**TASK DETAILS:**
Each line of the data below that holds the word "good" is to be reported in full.

**EXERCISE INPUTS:**
BEGIN
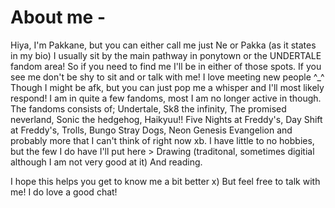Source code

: # About me - 
Hiya, I'm Pakkane, but you can either call me just Ne or Pakka (as it states in my bio)
I usually sit by the main pathway in ponytown or the UNDERTALE fandom area! So if you need to find me I'll be in either of those spots. If you see me don't be shy to sit and or talk with me! I love meeting new people ^_^ Though I might be afk, but you can just pop me a whisper and I'll most likely respond!
I am in quite a few fandoms, most I am no longer active in though. The fandoms consists of; Undertale, Sk8 the infinity, The promised neverland, Sonic the hedgehog, Haikyuu!! Five Nights at Freddy's, Day Shift at Freddy's, Trolls, Bungo Stray Dogs, Neon Genesis Evangelion and probably more that I can't think of right now xb.
I have little to no hobbies, but the few I do have I'll put here > Drawing (traditonal, sometimes digitial although I am not very good at it) And reading.

I hope this helps you get to know me a bit better x) But feel free to talk with me! I do love a good chat!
END
**SOLVED EXERCISE:**
I have little to no hobbies, but the few I do have I'll put here > Drawing (traditonal, sometimes digitial although I am not very good at it) And reading.
I hope this helps you get to know me a bit better x) But feel free to talk with me! I do love a good chat!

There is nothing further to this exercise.